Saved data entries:

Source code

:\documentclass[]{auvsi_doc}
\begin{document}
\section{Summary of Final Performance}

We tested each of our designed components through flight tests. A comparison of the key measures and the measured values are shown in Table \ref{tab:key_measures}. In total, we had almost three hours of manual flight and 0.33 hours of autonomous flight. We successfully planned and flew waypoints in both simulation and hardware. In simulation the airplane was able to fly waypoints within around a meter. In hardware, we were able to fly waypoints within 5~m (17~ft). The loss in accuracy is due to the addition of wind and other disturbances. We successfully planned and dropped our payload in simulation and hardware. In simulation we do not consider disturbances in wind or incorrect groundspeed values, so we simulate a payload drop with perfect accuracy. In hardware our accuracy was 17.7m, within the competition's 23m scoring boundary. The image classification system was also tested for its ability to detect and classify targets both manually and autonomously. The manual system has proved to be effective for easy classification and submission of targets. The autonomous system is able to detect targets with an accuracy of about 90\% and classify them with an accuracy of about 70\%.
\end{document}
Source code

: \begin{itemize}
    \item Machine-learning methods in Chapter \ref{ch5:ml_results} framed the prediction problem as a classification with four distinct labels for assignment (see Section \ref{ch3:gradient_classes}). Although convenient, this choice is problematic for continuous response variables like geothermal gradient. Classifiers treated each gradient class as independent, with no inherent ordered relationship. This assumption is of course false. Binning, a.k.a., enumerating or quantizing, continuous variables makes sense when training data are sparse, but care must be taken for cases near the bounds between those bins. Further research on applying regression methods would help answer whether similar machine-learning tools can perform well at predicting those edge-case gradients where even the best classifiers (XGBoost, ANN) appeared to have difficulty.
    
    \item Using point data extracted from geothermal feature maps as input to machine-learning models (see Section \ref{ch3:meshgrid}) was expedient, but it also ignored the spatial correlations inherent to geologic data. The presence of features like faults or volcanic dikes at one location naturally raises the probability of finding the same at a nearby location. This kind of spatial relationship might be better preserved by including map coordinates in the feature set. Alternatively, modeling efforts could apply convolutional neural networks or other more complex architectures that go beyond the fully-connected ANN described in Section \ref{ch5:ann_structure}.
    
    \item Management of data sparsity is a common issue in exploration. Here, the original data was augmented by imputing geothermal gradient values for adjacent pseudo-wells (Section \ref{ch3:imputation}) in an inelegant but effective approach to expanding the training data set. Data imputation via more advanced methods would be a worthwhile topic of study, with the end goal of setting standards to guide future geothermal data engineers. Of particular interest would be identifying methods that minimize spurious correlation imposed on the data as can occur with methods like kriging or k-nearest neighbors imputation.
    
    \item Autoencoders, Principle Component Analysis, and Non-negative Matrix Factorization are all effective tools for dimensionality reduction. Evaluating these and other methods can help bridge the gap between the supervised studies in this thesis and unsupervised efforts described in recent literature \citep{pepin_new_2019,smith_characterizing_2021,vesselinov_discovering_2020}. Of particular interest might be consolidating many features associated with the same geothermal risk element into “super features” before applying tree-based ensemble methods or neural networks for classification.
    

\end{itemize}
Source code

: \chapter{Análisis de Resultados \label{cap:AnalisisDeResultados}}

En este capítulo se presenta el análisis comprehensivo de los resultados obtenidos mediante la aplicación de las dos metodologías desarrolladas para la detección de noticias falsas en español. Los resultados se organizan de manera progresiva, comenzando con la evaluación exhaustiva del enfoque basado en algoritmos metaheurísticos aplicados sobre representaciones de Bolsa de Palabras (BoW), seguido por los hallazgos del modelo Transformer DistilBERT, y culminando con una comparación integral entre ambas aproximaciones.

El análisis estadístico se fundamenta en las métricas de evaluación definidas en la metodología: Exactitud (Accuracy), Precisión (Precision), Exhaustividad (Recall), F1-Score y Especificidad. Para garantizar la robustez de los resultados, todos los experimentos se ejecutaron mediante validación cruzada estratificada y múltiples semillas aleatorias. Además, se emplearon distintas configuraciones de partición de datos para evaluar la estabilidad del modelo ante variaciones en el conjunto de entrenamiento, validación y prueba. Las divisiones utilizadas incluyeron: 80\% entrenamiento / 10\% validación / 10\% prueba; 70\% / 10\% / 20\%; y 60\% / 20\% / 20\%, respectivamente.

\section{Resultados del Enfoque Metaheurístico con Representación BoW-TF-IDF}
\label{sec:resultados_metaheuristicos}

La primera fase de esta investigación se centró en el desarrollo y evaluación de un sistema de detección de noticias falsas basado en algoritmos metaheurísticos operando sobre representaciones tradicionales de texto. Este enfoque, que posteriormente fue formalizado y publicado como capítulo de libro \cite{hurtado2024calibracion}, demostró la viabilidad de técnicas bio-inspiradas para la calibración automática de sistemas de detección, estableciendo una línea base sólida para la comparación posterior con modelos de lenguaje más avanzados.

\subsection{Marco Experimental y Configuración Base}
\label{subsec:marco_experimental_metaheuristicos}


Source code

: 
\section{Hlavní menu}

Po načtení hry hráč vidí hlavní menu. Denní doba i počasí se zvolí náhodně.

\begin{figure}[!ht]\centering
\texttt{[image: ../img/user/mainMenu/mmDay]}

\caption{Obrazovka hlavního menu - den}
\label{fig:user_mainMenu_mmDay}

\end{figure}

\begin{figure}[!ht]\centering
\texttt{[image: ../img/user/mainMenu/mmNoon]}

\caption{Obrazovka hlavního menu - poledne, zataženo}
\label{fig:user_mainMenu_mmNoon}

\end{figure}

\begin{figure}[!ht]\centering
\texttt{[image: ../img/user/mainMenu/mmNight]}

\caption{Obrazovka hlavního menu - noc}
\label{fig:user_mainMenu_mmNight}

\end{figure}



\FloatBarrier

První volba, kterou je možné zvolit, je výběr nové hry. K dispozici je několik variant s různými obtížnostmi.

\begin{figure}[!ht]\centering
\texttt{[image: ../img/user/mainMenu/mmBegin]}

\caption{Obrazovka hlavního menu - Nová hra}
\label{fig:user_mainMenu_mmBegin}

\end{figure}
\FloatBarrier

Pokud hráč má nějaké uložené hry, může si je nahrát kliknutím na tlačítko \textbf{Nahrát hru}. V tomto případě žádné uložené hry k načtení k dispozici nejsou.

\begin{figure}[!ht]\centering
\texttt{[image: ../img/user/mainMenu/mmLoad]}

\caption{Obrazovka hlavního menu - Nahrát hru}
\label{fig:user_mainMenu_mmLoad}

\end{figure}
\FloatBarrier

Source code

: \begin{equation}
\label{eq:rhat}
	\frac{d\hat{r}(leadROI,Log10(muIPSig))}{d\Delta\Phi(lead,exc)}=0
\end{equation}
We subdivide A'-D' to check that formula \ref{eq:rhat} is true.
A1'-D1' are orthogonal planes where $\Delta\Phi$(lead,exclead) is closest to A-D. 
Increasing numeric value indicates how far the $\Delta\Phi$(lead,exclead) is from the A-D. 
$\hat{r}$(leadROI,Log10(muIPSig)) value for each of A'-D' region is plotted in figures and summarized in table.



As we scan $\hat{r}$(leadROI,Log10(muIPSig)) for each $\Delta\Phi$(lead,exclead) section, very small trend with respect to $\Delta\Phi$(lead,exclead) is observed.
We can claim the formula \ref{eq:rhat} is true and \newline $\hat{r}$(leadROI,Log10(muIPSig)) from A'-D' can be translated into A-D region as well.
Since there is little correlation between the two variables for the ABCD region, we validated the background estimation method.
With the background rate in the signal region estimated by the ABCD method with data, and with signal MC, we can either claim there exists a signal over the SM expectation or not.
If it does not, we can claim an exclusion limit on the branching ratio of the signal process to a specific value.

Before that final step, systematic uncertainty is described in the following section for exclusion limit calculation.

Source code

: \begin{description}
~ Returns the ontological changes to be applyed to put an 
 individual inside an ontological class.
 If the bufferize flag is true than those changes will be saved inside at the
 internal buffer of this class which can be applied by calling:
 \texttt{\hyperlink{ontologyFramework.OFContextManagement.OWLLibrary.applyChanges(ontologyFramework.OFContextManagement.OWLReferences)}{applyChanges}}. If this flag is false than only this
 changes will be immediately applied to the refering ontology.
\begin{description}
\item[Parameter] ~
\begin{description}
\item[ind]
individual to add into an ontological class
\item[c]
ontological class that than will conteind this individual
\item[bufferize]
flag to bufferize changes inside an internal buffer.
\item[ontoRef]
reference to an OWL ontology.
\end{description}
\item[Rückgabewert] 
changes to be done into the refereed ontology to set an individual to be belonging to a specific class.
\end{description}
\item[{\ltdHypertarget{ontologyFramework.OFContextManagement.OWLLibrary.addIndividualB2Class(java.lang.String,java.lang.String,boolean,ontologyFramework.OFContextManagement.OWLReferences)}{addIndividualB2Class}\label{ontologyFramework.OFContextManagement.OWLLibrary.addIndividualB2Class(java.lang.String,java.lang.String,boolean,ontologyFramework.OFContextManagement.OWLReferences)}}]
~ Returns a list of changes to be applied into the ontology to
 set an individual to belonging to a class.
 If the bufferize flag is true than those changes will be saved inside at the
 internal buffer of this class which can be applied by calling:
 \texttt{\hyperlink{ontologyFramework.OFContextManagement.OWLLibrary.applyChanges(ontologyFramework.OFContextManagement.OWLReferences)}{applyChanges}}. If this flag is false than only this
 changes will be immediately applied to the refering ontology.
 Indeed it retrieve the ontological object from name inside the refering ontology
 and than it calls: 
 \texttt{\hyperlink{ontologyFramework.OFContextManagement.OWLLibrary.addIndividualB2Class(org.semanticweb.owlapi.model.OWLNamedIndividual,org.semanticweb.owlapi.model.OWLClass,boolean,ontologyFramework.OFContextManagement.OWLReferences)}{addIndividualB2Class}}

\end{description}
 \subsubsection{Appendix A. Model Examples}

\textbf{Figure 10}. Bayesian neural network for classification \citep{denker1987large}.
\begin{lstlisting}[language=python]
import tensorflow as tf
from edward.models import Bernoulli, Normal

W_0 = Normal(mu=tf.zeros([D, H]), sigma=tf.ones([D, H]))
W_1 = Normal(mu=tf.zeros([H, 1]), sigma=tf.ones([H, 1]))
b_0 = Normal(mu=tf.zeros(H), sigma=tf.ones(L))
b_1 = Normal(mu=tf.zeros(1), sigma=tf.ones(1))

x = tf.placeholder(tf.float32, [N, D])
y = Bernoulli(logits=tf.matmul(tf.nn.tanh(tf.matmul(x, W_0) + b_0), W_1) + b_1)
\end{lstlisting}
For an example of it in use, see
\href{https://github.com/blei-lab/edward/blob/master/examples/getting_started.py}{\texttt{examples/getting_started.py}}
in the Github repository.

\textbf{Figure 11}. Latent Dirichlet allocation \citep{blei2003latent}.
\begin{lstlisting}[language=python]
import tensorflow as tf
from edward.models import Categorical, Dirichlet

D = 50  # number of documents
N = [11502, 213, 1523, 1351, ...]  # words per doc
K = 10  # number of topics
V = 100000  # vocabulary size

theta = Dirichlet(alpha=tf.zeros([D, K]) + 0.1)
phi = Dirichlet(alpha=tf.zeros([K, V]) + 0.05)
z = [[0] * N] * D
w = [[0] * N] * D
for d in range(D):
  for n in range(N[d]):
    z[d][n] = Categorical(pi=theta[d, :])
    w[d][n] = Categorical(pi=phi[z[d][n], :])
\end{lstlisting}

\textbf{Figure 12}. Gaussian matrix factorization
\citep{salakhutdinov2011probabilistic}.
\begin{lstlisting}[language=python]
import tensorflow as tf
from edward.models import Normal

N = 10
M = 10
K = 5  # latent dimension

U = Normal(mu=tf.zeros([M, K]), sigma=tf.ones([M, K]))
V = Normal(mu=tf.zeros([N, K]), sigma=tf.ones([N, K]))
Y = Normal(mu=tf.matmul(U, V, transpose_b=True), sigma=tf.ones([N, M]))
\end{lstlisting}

* _Task instructions_
In the data above, which lines include "hlavního"? Return those lines.

* _Response to the exercise_
\caption{Obrazovka hlavního menu - den}
\caption{Obrazovka hlavního menu - poledne, zataženo}
\caption{Obrazovka hlavního menu - noc}
\caption{Obrazovka hlavního menu - Nová hra}
\caption{Obrazovka hlavního menu - Nahrát hru}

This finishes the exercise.